Johnson v. Flatbush Presbyterian Church

In an action to recover damages for personal injuries, the *863plaintiff appeals from an order of the Supreme Court, Kings County (Vaughan, J.), dated August 17, 2005, which denied his motion for summary judgment on the issue of liability on the causes of action alleging violations of Labor Law § 240 (1) and § 241 (6).

Ordered that the order is affirmed, with costs.

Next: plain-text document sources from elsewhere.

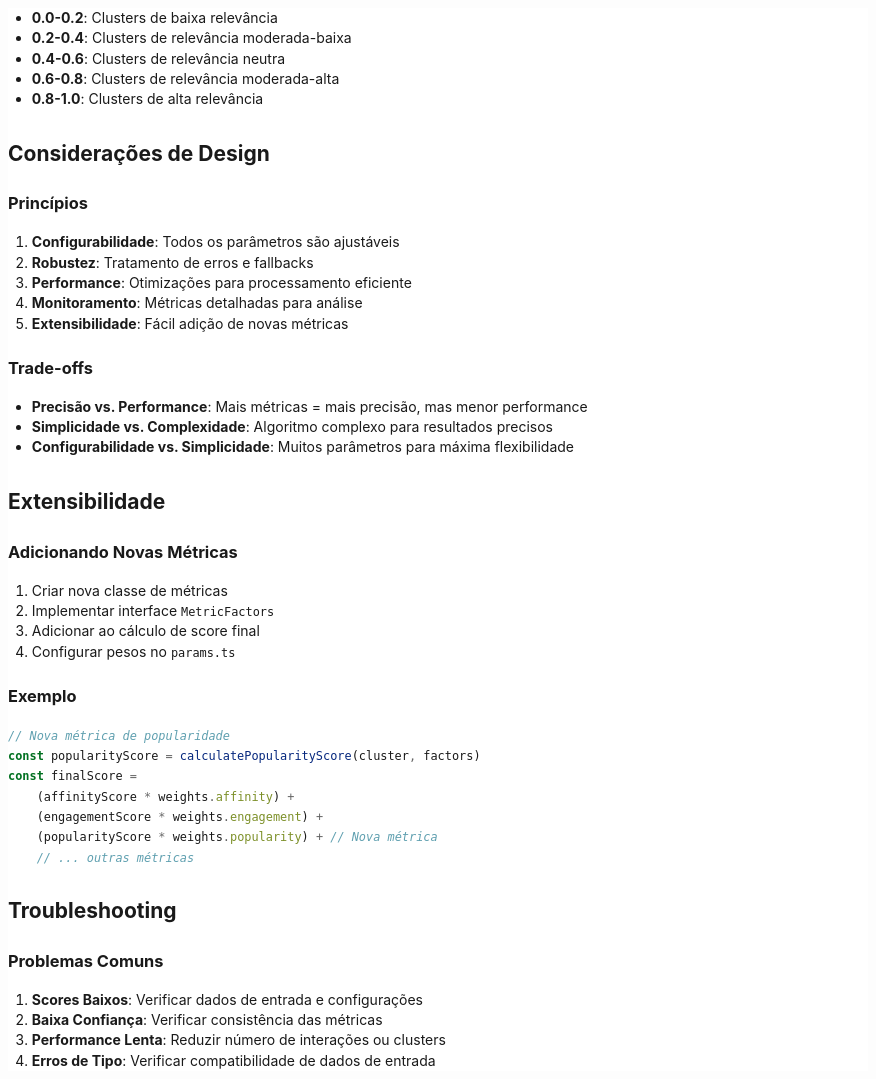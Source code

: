 - **0.0-0.2**: Clusters de baixa relevância
- **0.2-0.4**: Clusters de relevância moderada-baixa
- **0.4-0.6**: Clusters de relevância neutra
- **0.6-0.8**: Clusters de relevância moderada-alta
- **0.8-1.0**: Clusters de alta relevância

## Considerações de Design

### Princípios

1. **Configurabilidade**: Todos os parâmetros são ajustáveis
2. **Robustez**: Tratamento de erros e fallbacks
3. **Performance**: Otimizações para processamento eficiente
4. **Monitoramento**: Métricas detalhadas para análise
5. **Extensibilidade**: Fácil adição de novas métricas

### Trade-offs

- **Precisão vs. Performance**: Mais métricas = mais precisão, mas menor performance
- **Simplicidade vs. Complexidade**: Algoritmo complexo para resultados precisos
- **Configurabilidade vs. Simplicidade**: Muitos parâmetros para máxima flexibilidade

## Extensibilidade

### Adicionando Novas Métricas

1. Criar nova classe de métricas
2. Implementar interface `MetricFactors`
3. Adicionar ao cálculo de score final
4. Configurar pesos no `params.ts`

### Exemplo

```typescript
// Nova métrica de popularidade
const popularityScore = calculatePopularityScore(cluster, factors)
const finalScore = 
    (affinityScore * weights.affinity) +
    (engagementScore * weights.engagement) +
    (popularityScore * weights.popularity) + // Nova métrica
    // ... outras métricas
```

## Troubleshooting

### Problemas Comuns

1. **Scores Baixos**: Verificar dados de entrada e configurações
2. **Baixa Confiança**: Verificar consistência das métricas
3. **Performance Lenta**: Reduzir número de interações ou clusters
4. **Erros de Tipo**: Verificar compatibilidade de dados de entrada
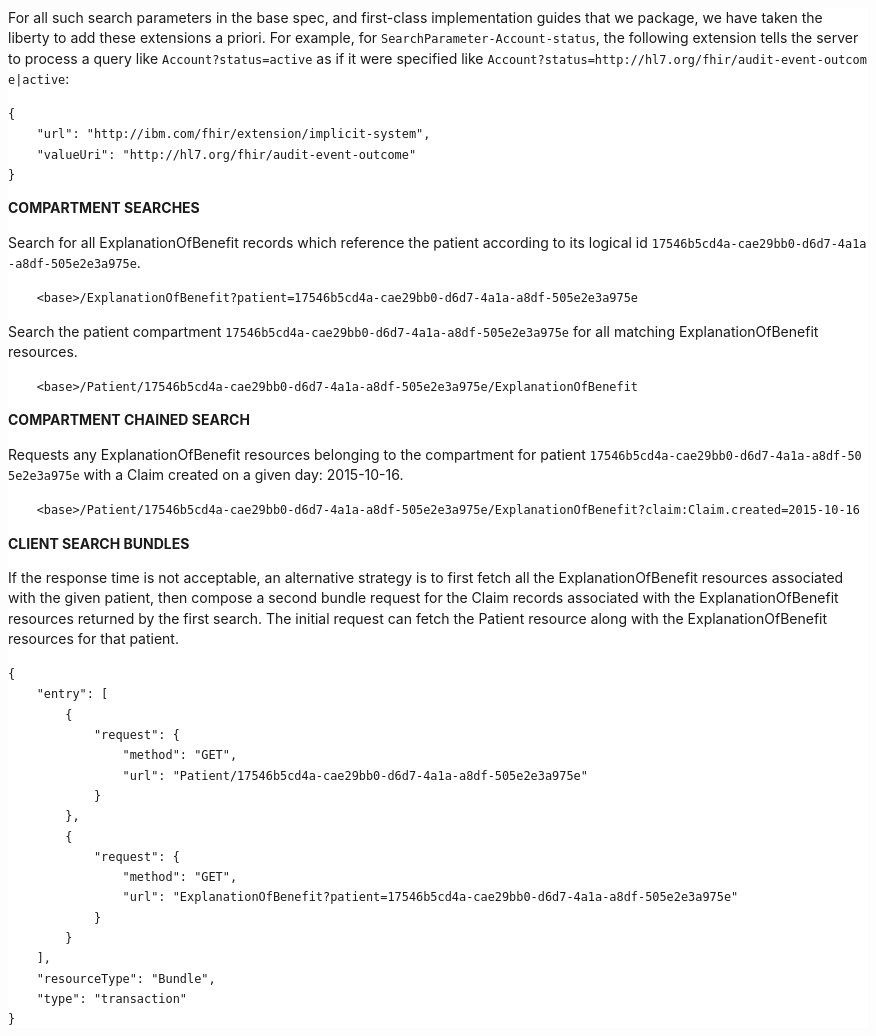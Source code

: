 For all such search parameters in the base spec, and first-class implementation guides that we package, we have taken the liberty to add these extensions a priori. For example, for `SearchParameter-Account-status`, the following extension tells the server to process a query like `Account?status=active` as if it were specified like `Account?status=http://hl7.org/fhir/audit-event-outcome|active`:
```
{
    "url": "http://ibm.com/fhir/extension/implicit-system",
    "valueUri": "http://hl7.org/fhir/audit-event-outcome"
}
```

**COMPARTMENT SEARCHES**

Search for all ExplanationOfBenefit records which reference the patient according to its logical id `17546b5cd4a-cae29bb0-d6d7-4a1a-a8df-505e2e3a975e`.

```
    <base>/ExplanationOfBenefit?patient=17546b5cd4a-cae29bb0-d6d7-4a1a-a8df-505e2e3a975e
```


Search the patient compartment `17546b5cd4a-cae29bb0-d6d7-4a1a-a8df-505e2e3a975e` for all matching ExplanationOfBenefit resources.

```
    <base>/Patient/17546b5cd4a-cae29bb0-d6d7-4a1a-a8df-505e2e3a975e/ExplanationOfBenefit
```

**COMPARTMENT CHAINED SEARCH**

Requests any ExplanationOfBenefit resources belonging to the compartment for patient `17546b5cd4a-cae29bb0-d6d7-4a1a-a8df-505e2e3a975e` with a Claim created on a given day: 2015-10-16.

```
    <base>/Patient/17546b5cd4a-cae29bb0-d6d7-4a1a-a8df-505e2e3a975e/ExplanationOfBenefit?claim:Claim.created=2015-10-16
```

**CLIENT SEARCH BUNDLES**

If the response time is not acceptable, an alternative strategy is to first fetch all the ExplanationOfBenefit resources associated with the given patient, then compose a second bundle request for the Claim records associated with the ExplanationOfBenefit resources returned by the first search. The initial request can fetch the Patient resource along with the ExplanationOfBenefit resources for that patient.

```
{
    "entry": [
        {
            "request": {
                "method": "GET",
                "url": "Patient/17546b5cd4a-cae29bb0-d6d7-4a1a-a8df-505e2e3a975e"
            }
        },
        {
            "request": {
                "method": "GET",
                "url": "ExplanationOfBenefit?patient=17546b5cd4a-cae29bb0-d6d7-4a1a-a8df-505e2e3a975e"
            }
        }
    ],
    "resourceType": "Bundle",
    "type": "transaction"
}
```
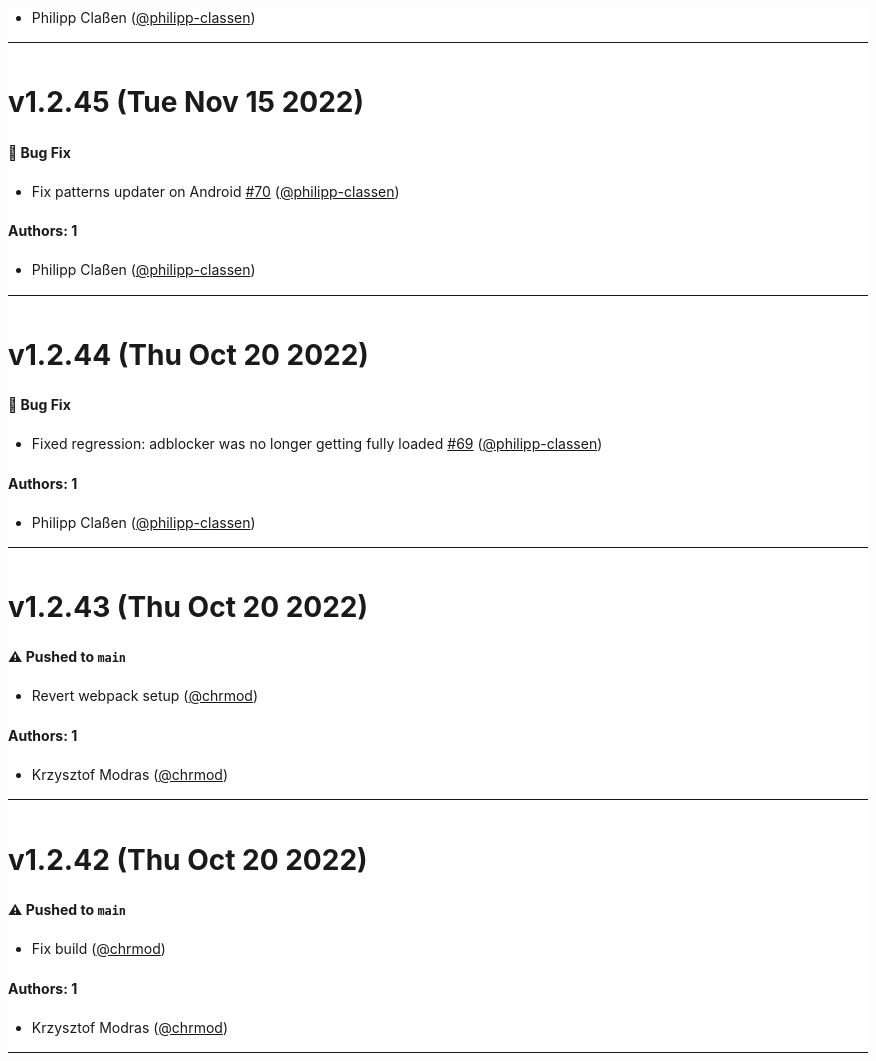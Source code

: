 - Philipp Claßen ([@philipp-classen](https://github.com/philipp-classen))

---

# v1.2.45 (Tue Nov 15 2022)

#### 🐛 Bug Fix

- Fix patterns updater on Android [#70](https://github.com/ghostery/common/pull/70) ([@philipp-classen](https://github.com/philipp-classen))

#### Authors: 1

- Philipp Claßen ([@philipp-classen](https://github.com/philipp-classen))

---

# v1.2.44 (Thu Oct 20 2022)

#### 🐛 Bug Fix

- Fixed regression: adblocker was no longer getting fully loaded [#69](https://github.com/ghostery/common/pull/69) ([@philipp-classen](https://github.com/philipp-classen))

#### Authors: 1

- Philipp Claßen ([@philipp-classen](https://github.com/philipp-classen))

---

# v1.2.43 (Thu Oct 20 2022)

#### ⚠️ Pushed to `main`

- Revert webpack setup ([@chrmod](https://github.com/chrmod))

#### Authors: 1

- Krzysztof Modras ([@chrmod](https://github.com/chrmod))

---

# v1.2.42 (Thu Oct 20 2022)

#### ⚠️ Pushed to `main`

- Fix build ([@chrmod](https://github.com/chrmod))

#### Authors: 1

- Krzysztof Modras ([@chrmod](https://github.com/chrmod))

---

At the time of the subject accident, the plaintiff was standing at or near the top of an extension ladder plastering the walls and windows at the defendant Flatbush Presbyterian Church, also known as Flatbush Church of the Redeemer. It is undisputed that he was engaged in an activity specifically protected by Labor Law § 240 (1) (see Blake v Neighborhood Hous. Servs. of N.Y. City, 1 NY3d 280, 285 [2003]; Turisse v Dominick Milone, Inc., 262 AD2d 305 [1999]). The plaintiff made a prima facie showing of his entitlement to judgment as a matter of law on the issue of liability with respect to the Labor Law § 240 (1) cause of action. He demonstrated through his own sworn statement and that of a coworker that he was injured when he fell to the floor after the unsecured ladder on which he was working slid backwards (see Chlap v 43rd St.-Second Ave. Corp., 18 AD3d 598 [2005]; Pineda v Kechek Realty Corp., 285 AD2d 496 [2001]). In opposition to the motion, the defendant raised an issue of fact as to whether the plaintiffs conduct was the sole proximate cause of the accident (see Blake v Neighborhood Hous. Servs. of N.Y. City, supra at 290). The defendant submitted both the FDNY Ambulance Call Report in the certified hospital record containing a purported statement by the plaintiff that the accident occurred because his leg fell asleep, and excerpts from the plaintiffs deposition that he suffered from chronic left leg numbness.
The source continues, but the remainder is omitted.